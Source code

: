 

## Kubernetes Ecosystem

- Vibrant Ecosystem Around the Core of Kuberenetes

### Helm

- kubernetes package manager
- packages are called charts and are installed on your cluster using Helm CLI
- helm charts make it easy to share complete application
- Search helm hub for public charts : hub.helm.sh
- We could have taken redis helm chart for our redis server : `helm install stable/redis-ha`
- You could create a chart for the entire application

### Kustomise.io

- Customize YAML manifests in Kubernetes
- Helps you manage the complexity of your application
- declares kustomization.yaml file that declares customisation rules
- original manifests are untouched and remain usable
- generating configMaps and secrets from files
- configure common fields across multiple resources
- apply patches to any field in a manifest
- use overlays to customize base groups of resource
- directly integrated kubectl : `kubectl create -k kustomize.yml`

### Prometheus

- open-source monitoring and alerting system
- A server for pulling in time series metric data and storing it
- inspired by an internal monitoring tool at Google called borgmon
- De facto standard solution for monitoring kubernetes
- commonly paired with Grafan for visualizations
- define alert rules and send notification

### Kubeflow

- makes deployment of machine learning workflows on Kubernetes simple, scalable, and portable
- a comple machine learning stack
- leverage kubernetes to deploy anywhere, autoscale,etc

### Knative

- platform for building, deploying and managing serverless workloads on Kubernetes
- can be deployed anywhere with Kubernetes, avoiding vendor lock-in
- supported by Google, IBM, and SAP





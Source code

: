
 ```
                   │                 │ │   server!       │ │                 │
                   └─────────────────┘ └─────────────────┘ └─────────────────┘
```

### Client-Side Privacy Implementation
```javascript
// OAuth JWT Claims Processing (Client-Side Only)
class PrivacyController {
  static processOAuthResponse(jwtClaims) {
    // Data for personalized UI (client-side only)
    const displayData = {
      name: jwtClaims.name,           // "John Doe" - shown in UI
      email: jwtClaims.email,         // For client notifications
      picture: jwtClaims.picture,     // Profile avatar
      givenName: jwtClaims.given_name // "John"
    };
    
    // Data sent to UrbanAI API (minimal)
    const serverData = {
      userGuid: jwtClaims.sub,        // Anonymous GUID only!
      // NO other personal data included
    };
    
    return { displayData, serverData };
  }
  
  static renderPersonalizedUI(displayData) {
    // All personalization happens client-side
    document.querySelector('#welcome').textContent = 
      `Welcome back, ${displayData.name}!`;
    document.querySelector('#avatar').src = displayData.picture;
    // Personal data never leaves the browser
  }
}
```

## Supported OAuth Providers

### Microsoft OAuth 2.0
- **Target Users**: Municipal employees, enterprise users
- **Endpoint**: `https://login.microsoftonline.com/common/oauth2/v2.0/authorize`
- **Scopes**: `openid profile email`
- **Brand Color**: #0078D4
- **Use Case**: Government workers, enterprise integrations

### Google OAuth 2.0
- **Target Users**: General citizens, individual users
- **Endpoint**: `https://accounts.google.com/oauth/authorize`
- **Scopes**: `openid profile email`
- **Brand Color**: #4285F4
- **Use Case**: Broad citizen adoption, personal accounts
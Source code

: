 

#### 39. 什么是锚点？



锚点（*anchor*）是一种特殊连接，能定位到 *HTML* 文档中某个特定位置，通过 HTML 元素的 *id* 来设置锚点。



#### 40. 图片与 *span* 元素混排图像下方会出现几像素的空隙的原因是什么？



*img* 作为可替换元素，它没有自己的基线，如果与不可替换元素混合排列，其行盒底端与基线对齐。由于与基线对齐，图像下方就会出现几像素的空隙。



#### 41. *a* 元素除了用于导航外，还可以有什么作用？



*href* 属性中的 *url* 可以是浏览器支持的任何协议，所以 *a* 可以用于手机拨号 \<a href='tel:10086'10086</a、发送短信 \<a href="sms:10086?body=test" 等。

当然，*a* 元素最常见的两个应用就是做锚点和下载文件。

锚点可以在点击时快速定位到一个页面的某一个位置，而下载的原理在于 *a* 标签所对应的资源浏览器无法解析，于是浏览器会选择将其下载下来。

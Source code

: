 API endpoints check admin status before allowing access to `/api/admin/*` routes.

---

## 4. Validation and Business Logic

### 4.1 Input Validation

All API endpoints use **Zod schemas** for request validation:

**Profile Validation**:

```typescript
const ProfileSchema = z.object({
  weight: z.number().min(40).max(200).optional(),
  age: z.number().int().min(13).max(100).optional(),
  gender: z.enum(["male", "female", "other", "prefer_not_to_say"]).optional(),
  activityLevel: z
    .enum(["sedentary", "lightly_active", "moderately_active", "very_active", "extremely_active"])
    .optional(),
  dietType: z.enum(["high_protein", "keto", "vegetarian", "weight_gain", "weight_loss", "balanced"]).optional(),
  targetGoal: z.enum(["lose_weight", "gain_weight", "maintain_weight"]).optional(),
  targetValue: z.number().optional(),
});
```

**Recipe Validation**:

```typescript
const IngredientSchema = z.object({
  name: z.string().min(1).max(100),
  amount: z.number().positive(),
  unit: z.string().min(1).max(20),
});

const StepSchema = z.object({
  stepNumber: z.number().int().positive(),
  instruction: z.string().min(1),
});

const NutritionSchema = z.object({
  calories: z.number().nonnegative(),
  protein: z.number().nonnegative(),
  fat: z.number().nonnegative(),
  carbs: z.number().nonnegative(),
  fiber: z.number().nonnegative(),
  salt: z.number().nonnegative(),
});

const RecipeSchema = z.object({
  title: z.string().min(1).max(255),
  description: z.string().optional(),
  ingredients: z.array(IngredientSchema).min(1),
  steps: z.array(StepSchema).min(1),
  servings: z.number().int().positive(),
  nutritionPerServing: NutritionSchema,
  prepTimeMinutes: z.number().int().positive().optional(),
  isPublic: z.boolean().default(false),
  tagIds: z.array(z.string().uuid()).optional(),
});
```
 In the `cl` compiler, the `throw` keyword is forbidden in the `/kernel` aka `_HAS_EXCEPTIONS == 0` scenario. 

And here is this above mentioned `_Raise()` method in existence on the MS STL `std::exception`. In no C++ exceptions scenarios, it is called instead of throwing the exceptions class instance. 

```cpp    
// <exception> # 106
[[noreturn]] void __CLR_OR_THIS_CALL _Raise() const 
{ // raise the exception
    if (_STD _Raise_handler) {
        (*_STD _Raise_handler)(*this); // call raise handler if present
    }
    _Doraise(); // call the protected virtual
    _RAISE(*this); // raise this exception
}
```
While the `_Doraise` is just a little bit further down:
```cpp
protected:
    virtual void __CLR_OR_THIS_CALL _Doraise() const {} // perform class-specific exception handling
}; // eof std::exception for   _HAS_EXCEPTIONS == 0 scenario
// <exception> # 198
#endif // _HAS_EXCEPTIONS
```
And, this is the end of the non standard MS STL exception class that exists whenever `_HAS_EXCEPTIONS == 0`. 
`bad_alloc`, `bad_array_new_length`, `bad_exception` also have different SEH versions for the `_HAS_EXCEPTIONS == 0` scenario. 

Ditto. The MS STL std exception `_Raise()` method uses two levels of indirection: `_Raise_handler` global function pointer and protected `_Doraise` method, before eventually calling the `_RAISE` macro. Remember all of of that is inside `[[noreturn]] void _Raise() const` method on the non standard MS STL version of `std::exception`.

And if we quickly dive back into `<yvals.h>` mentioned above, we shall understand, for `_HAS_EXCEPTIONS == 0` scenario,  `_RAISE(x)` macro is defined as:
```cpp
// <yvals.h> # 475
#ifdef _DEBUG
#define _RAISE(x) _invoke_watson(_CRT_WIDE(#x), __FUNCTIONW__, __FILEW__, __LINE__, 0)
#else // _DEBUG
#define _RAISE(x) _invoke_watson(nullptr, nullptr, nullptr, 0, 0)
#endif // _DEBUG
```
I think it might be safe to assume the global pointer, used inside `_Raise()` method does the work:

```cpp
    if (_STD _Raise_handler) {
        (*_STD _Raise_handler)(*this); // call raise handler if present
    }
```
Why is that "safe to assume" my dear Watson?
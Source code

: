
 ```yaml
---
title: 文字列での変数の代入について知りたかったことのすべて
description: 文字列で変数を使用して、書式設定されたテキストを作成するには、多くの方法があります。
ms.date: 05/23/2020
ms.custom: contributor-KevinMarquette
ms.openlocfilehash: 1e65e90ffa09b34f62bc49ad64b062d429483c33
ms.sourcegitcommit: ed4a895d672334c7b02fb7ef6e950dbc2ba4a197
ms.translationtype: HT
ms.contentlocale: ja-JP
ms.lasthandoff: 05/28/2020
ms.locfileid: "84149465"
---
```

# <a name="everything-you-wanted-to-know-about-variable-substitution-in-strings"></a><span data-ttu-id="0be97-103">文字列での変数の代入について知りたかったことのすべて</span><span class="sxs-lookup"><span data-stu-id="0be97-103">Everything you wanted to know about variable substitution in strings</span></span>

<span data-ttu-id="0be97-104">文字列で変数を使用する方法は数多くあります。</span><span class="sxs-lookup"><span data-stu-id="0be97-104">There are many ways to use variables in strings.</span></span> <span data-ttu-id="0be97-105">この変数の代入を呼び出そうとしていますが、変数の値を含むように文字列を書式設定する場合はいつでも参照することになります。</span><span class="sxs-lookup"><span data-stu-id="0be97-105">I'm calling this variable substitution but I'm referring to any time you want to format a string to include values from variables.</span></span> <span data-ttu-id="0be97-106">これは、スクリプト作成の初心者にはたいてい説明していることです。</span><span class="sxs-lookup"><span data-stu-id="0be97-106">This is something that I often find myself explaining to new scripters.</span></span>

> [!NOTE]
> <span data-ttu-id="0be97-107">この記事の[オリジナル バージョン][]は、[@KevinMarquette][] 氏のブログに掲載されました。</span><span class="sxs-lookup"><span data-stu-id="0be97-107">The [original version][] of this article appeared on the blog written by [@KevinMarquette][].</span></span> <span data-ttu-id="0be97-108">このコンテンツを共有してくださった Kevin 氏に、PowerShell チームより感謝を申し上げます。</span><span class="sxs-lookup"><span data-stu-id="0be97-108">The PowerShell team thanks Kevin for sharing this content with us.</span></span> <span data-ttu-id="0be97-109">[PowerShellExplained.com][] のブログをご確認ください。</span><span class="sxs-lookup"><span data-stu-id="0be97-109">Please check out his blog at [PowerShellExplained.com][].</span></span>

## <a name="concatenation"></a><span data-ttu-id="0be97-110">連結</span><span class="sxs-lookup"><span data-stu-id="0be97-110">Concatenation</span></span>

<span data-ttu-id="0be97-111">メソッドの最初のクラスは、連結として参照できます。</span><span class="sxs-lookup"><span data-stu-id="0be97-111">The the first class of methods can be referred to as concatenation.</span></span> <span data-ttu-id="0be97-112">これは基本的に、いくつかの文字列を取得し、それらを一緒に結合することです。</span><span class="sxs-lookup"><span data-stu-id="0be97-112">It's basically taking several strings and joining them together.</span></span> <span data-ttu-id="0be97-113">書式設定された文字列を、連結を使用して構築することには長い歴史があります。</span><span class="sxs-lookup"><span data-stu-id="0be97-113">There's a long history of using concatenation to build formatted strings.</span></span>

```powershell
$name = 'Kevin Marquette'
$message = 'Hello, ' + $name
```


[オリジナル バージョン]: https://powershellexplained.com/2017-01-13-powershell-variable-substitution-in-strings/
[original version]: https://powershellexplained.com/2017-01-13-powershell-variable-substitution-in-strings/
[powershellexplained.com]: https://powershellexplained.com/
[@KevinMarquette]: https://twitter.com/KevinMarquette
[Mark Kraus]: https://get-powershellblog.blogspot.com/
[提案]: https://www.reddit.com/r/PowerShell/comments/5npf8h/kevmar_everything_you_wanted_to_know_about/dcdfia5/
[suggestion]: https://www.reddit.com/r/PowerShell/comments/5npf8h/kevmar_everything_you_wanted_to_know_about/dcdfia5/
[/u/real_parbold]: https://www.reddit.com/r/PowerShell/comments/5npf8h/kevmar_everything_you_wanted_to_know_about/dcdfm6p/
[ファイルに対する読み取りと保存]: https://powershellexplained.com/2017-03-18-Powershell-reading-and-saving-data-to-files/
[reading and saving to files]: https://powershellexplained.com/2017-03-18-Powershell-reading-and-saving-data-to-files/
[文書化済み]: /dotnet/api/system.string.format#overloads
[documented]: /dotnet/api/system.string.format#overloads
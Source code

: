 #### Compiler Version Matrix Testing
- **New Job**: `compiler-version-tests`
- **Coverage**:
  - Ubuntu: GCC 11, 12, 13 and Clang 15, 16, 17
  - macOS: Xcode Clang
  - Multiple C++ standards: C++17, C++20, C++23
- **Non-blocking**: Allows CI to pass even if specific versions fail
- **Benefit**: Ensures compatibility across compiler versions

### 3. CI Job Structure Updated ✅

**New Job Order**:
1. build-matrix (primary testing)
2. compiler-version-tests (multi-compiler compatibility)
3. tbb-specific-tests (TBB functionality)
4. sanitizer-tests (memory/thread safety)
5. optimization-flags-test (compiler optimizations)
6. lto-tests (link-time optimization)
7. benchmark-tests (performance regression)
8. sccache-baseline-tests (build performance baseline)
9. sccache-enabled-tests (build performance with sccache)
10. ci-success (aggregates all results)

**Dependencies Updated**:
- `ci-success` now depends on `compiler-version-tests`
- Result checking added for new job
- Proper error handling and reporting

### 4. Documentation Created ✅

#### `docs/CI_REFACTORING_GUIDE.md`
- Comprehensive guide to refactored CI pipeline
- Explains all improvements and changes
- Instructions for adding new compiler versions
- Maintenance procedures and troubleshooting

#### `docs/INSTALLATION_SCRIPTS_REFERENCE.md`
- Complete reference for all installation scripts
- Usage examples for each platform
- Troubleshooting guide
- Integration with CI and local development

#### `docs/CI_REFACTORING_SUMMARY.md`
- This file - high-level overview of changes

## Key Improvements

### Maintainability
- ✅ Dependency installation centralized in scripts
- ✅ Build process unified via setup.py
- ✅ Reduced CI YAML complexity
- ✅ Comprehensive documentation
◇ ◇ ◇ ◇
The expected output is a verbatim retyping of each line from the one with "- ✅ Build process unified via setup.py" to the end of the listing above, with both end lines kept and nothing added.

- ✅ Build process unified via setup.py
- ✅ Reduced CI YAML complexity
- ✅ Comprehensive documentation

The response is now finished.